- **Given records**
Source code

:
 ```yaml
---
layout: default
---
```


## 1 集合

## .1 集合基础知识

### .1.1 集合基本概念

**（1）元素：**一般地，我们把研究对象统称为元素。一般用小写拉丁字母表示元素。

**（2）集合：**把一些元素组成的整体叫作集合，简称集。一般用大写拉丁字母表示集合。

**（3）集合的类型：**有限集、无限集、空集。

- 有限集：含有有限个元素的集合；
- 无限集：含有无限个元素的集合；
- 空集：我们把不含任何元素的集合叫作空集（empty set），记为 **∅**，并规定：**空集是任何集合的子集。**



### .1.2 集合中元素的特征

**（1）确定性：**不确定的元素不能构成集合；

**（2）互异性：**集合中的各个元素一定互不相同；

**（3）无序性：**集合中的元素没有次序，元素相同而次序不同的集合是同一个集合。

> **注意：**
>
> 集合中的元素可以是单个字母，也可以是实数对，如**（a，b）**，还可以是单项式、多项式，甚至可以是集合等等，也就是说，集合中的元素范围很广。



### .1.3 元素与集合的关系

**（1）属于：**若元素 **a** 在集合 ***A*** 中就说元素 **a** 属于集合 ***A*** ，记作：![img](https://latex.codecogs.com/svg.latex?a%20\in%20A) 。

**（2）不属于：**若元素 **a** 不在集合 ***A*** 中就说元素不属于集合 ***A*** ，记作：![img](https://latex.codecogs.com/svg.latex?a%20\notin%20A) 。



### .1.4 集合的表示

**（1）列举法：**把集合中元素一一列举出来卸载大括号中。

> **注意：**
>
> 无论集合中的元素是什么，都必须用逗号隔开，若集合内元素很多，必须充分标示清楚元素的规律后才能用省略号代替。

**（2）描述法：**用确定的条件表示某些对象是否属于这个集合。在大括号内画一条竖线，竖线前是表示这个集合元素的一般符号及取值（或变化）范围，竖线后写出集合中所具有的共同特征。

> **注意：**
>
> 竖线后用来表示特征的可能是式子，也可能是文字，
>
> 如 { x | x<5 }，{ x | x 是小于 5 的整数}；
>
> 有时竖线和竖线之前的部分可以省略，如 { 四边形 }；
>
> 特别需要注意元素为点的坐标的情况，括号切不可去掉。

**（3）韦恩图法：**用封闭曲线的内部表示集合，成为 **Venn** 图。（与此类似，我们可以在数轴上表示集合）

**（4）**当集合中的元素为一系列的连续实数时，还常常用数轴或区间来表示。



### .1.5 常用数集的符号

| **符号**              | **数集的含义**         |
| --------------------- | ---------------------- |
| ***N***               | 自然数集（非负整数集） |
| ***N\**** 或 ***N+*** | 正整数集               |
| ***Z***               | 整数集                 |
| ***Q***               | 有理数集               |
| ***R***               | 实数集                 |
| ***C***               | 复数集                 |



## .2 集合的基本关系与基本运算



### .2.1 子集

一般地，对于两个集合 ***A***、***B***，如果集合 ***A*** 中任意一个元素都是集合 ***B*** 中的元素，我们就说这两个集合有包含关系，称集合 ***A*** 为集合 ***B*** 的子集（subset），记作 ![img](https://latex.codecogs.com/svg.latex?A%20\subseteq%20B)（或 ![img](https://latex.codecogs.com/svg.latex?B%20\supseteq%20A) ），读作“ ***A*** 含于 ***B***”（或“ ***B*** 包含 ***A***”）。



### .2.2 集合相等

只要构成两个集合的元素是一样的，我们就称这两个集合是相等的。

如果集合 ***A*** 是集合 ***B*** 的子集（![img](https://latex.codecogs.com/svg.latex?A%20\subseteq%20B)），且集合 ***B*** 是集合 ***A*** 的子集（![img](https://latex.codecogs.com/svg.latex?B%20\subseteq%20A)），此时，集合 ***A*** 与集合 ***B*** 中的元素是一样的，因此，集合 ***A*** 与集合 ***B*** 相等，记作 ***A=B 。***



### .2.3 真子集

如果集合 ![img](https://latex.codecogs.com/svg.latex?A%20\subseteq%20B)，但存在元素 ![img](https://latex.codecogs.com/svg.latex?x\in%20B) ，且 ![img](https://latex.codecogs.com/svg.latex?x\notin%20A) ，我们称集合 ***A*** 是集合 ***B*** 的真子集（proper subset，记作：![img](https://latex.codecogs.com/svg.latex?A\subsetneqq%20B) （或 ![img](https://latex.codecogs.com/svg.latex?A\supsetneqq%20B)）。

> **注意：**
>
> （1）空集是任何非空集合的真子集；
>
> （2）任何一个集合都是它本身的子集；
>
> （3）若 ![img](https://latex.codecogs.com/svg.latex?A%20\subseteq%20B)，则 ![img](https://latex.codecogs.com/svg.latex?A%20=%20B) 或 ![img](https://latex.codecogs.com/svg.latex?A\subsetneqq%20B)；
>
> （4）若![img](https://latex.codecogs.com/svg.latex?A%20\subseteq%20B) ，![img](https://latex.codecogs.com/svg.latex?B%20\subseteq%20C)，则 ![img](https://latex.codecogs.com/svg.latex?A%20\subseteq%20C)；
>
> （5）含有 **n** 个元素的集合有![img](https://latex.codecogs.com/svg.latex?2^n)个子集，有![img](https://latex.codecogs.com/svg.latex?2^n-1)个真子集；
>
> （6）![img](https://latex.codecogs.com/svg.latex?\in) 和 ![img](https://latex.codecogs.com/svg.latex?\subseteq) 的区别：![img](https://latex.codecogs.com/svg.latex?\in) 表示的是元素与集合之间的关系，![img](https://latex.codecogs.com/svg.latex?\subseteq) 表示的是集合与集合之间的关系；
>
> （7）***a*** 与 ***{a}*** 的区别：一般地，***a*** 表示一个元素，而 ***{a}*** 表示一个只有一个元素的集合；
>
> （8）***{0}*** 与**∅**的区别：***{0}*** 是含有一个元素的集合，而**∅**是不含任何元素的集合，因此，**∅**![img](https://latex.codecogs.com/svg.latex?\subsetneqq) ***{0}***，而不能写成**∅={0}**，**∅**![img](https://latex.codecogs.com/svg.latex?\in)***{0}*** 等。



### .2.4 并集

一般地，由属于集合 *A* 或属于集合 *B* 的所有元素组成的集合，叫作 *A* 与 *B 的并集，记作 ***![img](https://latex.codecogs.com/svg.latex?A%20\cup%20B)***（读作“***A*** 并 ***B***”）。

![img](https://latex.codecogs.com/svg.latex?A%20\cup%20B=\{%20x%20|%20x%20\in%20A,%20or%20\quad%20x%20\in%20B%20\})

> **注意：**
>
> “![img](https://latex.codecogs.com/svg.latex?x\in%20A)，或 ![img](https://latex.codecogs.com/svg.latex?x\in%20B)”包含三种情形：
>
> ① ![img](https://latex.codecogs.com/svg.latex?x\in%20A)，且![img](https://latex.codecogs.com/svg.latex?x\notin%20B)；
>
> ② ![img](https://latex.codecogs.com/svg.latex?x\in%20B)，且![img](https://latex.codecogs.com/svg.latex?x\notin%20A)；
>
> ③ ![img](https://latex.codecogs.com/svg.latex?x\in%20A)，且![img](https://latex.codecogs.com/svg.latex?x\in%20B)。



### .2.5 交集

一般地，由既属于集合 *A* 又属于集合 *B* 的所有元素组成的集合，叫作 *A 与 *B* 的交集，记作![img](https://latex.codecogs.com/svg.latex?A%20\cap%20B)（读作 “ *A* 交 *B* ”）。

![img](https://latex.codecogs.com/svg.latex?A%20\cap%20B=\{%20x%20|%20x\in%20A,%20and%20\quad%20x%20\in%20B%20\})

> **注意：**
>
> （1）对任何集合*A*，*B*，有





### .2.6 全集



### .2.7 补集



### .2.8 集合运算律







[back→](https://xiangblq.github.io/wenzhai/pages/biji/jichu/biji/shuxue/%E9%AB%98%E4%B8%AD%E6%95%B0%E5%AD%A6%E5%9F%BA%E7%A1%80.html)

- **The task**
When a line holds the string "quad", pull it out of the listing.

- **Result below**
![img](https://latex.codecogs.com/svg.latex?A%20\cup%20B=\{%20x%20|%20x%20\in%20A,%20or%20\quad%20x%20\in%20B%20\})
![img](https://latex.codecogs.com/svg.latex?A%20\cap%20B=\{%20x%20|%20x\in%20A,%20and%20\quad%20x%20\in%20B%20\})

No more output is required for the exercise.